Da uno studio emerge che le emissioni annue connesse agli investimenti degli individui più ricchi al mondo sono un milione di volte maggiori rispetto a quelle dei cittadini medi
Nei mesi che hanno portato alla Cop27, la ventisettesima Conferenza delle parti sul clima in corso a Sharm el-Sheikh, in Egitto, si è discusso molto di quanto lo stile di vita opulento di una ristretta élite di miliardari abbia un impatto disastroso in termini di emissioni climalteranti, vanificando i sacrifici di tanti altri. Sono anche nate pagine Instagram che smascherano i vip abituati a salire a bordo dei jet privati anche per percorrere poche centinaia di chilometri.
Una persona che ha un patrimonio di milioni o addirittura di miliardi, però, non si limita a spenderlo. Inevitabilmente, lo investe. Finora nessuno si era mai dedicato a studiare l’impatto sul clima di questi investimenti finanziari: ha voluto colmare questo vuoto Oxfam, la ong che lotta contro disuguaglianze, povertà e ingiustizia. Ne emerge una realtà sconcertante: in media, ciascuno di questi-super ricchi contribuisce a generare una quantità di emissioni di gas serra che supera di un milione di volte quella di una persona qualsiasi, collocata nel 90 per cento più povero della popolazione mondiale.

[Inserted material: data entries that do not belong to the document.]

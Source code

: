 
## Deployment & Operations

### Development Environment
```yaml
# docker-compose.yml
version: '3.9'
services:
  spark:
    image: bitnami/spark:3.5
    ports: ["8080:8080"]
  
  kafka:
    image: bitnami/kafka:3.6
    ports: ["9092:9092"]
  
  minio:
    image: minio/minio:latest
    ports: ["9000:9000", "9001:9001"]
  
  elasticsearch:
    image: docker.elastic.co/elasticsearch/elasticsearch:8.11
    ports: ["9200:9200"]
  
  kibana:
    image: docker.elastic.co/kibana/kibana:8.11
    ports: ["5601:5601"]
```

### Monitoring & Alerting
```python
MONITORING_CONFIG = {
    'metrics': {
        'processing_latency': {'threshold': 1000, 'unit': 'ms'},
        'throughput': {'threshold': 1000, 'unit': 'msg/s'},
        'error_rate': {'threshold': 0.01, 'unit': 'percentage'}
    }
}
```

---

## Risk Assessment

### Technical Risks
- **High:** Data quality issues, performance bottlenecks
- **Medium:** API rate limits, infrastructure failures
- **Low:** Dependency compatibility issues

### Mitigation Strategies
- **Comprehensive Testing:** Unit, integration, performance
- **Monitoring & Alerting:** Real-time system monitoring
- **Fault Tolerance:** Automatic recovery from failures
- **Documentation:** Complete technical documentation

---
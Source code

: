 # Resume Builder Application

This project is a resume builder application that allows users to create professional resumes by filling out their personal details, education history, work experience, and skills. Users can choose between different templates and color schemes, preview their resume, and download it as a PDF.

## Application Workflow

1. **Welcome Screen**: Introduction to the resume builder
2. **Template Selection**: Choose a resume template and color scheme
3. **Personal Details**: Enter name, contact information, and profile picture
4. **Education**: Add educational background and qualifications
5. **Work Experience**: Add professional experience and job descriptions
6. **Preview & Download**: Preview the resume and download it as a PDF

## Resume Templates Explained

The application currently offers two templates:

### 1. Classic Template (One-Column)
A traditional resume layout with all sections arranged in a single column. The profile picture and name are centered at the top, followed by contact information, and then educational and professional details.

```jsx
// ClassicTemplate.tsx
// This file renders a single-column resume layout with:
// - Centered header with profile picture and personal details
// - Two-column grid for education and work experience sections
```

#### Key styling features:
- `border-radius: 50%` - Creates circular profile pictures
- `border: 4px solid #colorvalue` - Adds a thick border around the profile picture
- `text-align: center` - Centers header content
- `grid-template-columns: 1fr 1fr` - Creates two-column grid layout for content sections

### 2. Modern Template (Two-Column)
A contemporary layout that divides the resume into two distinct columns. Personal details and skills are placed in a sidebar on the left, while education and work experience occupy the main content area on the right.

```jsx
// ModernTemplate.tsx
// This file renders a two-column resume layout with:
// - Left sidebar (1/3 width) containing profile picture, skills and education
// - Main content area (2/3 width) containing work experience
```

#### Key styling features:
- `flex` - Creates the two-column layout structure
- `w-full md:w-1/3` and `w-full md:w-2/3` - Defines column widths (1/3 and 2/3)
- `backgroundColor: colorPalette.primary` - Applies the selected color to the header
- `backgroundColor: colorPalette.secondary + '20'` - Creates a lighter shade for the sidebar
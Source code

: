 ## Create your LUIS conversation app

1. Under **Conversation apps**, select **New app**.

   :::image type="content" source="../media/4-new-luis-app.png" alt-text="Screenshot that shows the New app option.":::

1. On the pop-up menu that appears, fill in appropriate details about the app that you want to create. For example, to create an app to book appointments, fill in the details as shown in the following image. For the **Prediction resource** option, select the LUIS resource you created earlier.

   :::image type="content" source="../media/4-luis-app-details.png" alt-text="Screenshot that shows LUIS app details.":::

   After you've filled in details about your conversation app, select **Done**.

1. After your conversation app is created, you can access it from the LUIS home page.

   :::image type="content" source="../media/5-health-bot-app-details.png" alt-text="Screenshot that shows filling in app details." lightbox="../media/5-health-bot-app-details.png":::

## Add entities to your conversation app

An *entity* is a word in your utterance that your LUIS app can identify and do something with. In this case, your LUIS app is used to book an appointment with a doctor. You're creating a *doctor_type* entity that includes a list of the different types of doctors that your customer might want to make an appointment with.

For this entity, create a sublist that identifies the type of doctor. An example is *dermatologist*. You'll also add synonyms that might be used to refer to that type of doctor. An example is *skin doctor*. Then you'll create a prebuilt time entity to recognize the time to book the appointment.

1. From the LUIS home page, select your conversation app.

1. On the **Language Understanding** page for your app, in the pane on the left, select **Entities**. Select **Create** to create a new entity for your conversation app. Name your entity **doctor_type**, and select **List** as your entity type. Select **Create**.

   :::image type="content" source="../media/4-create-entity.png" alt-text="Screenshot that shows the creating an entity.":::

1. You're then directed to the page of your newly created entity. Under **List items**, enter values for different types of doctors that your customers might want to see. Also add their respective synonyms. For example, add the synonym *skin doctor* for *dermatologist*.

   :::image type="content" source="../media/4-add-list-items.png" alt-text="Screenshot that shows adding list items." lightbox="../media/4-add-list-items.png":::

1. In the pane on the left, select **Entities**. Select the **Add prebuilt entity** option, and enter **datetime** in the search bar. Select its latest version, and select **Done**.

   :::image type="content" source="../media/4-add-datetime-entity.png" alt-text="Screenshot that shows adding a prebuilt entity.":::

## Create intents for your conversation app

Un comune cittadino contribuisce alle emissioni di gas climalteranti, e quindi al riscaldamento globale, prevalentemente con il suo stile di vita: quale mezzo di trasporto sceglie per andare al lavoro, quanta carne mangia, con quali fonti di energia alimenta la sua casa. Quando si parla di miliardari però le cose cambiano, sottolinea Oxfam. La maggior parte delle loro emissioni – una quota compresa fra il 50 e il 70 per cento, per la precisione – è il risultato dei loro investimenti.
I ricercatori di Oxfam si sono concentrati su un campione di 125 miliardari, scelti tra i più ricchi del mondo. Sommando le emissioni dovute ai loro investimenti si arriva a un totale di 393 milioni di tonnellate di CO2 equivalente. Per avere un termine di paragone, sono più o meno le emissioni della Francia, un paese industrializzato con 67 milioni di abitanti. In media, dunque, ciascuno di questi Paperoni emette 3,1 milioni di tonnellate di CO2, contro le 2,76 tonnellate di una persona normale che fa parte del 90 per cento più povero dell’umanità. La differenza è dunque di un milione di volte.
Ma come si spiega un distacco così abissale? Semplice: in media, il 14 per cento degli investimenti dei miliardari va a sostenere industrie inquinanti, come i combustibili fossili e il cemento. La presenza di questi titoli nel loro portafogli è doppia rispetto a quella nell’indice Standard & Poor 500, il paniere azionario che riunisce le cinquecento aziende statunitensi con la capitalizzazione di mercato maggiore. Soltanto uno di questi super-ricchi ha investito in una società che produce energia da fonti rinnovabili. Uno su 125.
“I governi non possono più ignorare quanto sta accadendo o consentire mere operazioni di greenwashing”, sostiene Francesco Petrelli, policy advisor di Oxfam Italia. “È necessario al contrario che affrontino urgentemente questo problema rendendo pubblici i dati sui livelli di emissioni di cui sono responsabili le persone più ricche. Definendo regole chiare per ridurre l’impatto delle emissioni prodotte dalle grandi aziende e tassando gli investimenti nelle società più inquinanti”. Gli autorevoli economisti Thomas Piketty e Lucas Chancel hanno proposto una tassa addizionale del 10 per cento sugli asset inquinanti detenuti dai miliardari: una misura simile consentirebbe di ricavare almeno 100 miliardi di dollari all’anno. E sarebbe anche un bel disincentivo a foraggiare chi distrugge il pianeta.